The India Meteorological Department (IMD) has assessed that conditions are becoming favourable for cessation of the North-East monsoon rain over Tamil Nadu, Puducherry & Karaikal, Kerala & Mahe, and adjoining areas of Coastal Andhra Pradesh & Yanam, Rayalaseema and South Interior Karnataka around Monday, right after Makar Sankranti.
It also more or less coincides with the conventional end of the peak winter-time fog season over North-West India, Central India, and East and North-East India. The peak season lasts almost a month from December 15 to January 15. On Friday morning, the IMD forecast dense to very dense fog to prevail over these regions from West to East over the next four to five days. A couple of moisture-laden western disturbances are expected to call in over the region during this period.
ITCZ heads southwards
Meanwhile, satellite maps focussing on the tropics showed the Inter Tropical Convergence Zone (ITCZ), which houses the monsoon trough and tracks the movement of the Sun across the tropics, as having exited the North Indian Ocean region (the Bay of Bengal and the Arabian Sea) and transiting to the Southern Hemisphere. It will soon trigger the next big monsoon mainly over Australia. It’s from here that the ITCZ swings back to the Northern Hemisphere to set up India’s South-West monsoon by June.
The ITCZ is a belt of low pressure encircling the Earth found generally near the equator where trade winds from the Northern and Southern Hemispheres meet. It is characterised by convective activity which generates vigorous thunderstorms over large contiguous areas and sets up monsoon onsets over disparate regions, apart from tropical disturbances including cyclones.
Tracks Sun’s movement
As mentioned already, the position of the ITCZ varies seasonally because it follows the Sun; it moves to the North during the Northern Hemisphere summer (bringing the monsoon to India, among other countries) and to the Southern Hemisphere during the Northern Hemisphere winter. In this manner, the ITCZ is responsible for the wet and dry seasons in the tropics.

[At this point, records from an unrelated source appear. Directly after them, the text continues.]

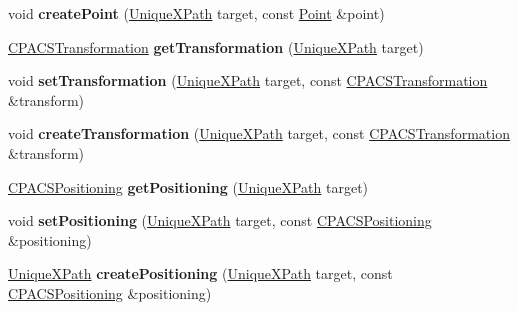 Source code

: \begin{DoxyCompactItemize}
\item 
\hypertarget{classcpcr_1_1CPACSFile_a02b49cb35ff5980870045f889a8cc847}{void {\bfseries create\-Point} (\hyperlink{classcpcr_1_1UniqueXPath}{Unique\-X\-Path} target, const \hyperlink{classcpcr_1_1Point}{Point} \&point)}\label{classcpcr_1_1CPACSFile_a02b49cb35ff5980870045f889a8cc847}

\item 
\hypertarget{classcpcr_1_1CPACSFile_aea55fd5327b037543eb154ac18f7833a}{\hyperlink{classcpcr_1_1CPACSTransformation}{C\-P\-A\-C\-S\-Transformation} {\bfseries get\-Transformation} (\hyperlink{classcpcr_1_1UniqueXPath}{Unique\-X\-Path} target)}\label{classcpcr_1_1CPACSFile_aea55fd5327b037543eb154ac18f7833a}

\item 
\hypertarget{classcpcr_1_1CPACSFile_a0577b97dab7e0c548fff2a665aa84dcd}{void {\bfseries set\-Transformation} (\hyperlink{classcpcr_1_1UniqueXPath}{Unique\-X\-Path} target, const \hyperlink{classcpcr_1_1CPACSTransformation}{C\-P\-A\-C\-S\-Transformation} \&transform)}\label{classcpcr_1_1CPACSFile_a0577b97dab7e0c548fff2a665aa84dcd}

\item 
\hypertarget{classcpcr_1_1CPACSFile_ac6e93c6600647839b24f2eebf21b2951}{void {\bfseries create\-Transformation} (\hyperlink{classcpcr_1_1UniqueXPath}{Unique\-X\-Path} target, const \hyperlink{classcpcr_1_1CPACSTransformation}{C\-P\-A\-C\-S\-Transformation} \&transform)}\label{classcpcr_1_1CPACSFile_ac6e93c6600647839b24f2eebf21b2951}

\item 
\hypertarget{classcpcr_1_1CPACSFile_a79e4e2e44058920375c31e4d8fc8408a}{\hyperlink{classcpcr_1_1CPACSPositioning}{C\-P\-A\-C\-S\-Positioning} {\bfseries get\-Positioning} (\hyperlink{classcpcr_1_1UniqueXPath}{Unique\-X\-Path} target)}\label{classcpcr_1_1CPACSFile_a79e4e2e44058920375c31e4d8fc8408a}

\item 
\hypertarget{classcpcr_1_1CPACSFile_a5bef5aa1a031e4a2e69a13addfb876d3}{void {\bfseries set\-Positioning} (\hyperlink{classcpcr_1_1UniqueXPath}{Unique\-X\-Path} target, const \hyperlink{classcpcr_1_1CPACSPositioning}{C\-P\-A\-C\-S\-Positioning} \&positioning)}\label{classcpcr_1_1CPACSFile_a5bef5aa1a031e4a2e69a13addfb876d3}

\item 
\hypertarget{classcpcr_1_1CPACSFile_a3206b6d4c315b7f22b27a19ab4d770a4}{\hyperlink{classcpcr_1_1UniqueXPath}{Unique\-X\-Path} {\bfseries create\-Positioning} (\hyperlink{classcpcr_1_1UniqueXPath}{Unique\-X\-Path} target, const \hyperlink{classcpcr_1_1CPACSPositioning}{C\-P\-A\-C\-S\-Positioning} \&positioning)}\label{classcpcr_1_1CPACSFile_a3206b6d4c315b7f22b27a19ab4d770a4}


\end{DoxyCompactItemize}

The monsoon is due in Australia by December-end but has been delayed by close to a fortnight this year. It was held back over South India and Sri Lanka by westward moving waves/troughs bringing year-end extreme rains over the region. The Australian Bureau of Meteorology said, as of January 9, the monsoon was yet to arrive across northern Australia, its first port of call.
Heat wave over Australia
Typically, it descends over the region by December 28/29 in Darwin; the latest known date of arrival is January 25, 1973. The lack of monsoonal weather has resulted in build-up conditions across the Tropical North of the country/continent, with heatwave conditions being in some locations. The monsoon trough is lately forecast to potentially arrive by this weekend.
The Bureau has predicted the February to April rainfall is likely to be below the median for most of Northern Australia, western parts of West Australia, and parts of southern Australia. Maximum and minimum temperatures are very likely to be above the median for most of Australia during this period. They are at least two times more likely than normal to be unusually high for much of Australia, in the backdrop of strong El Niño conditions prevailing over the Equatorial Pacific to the North and East.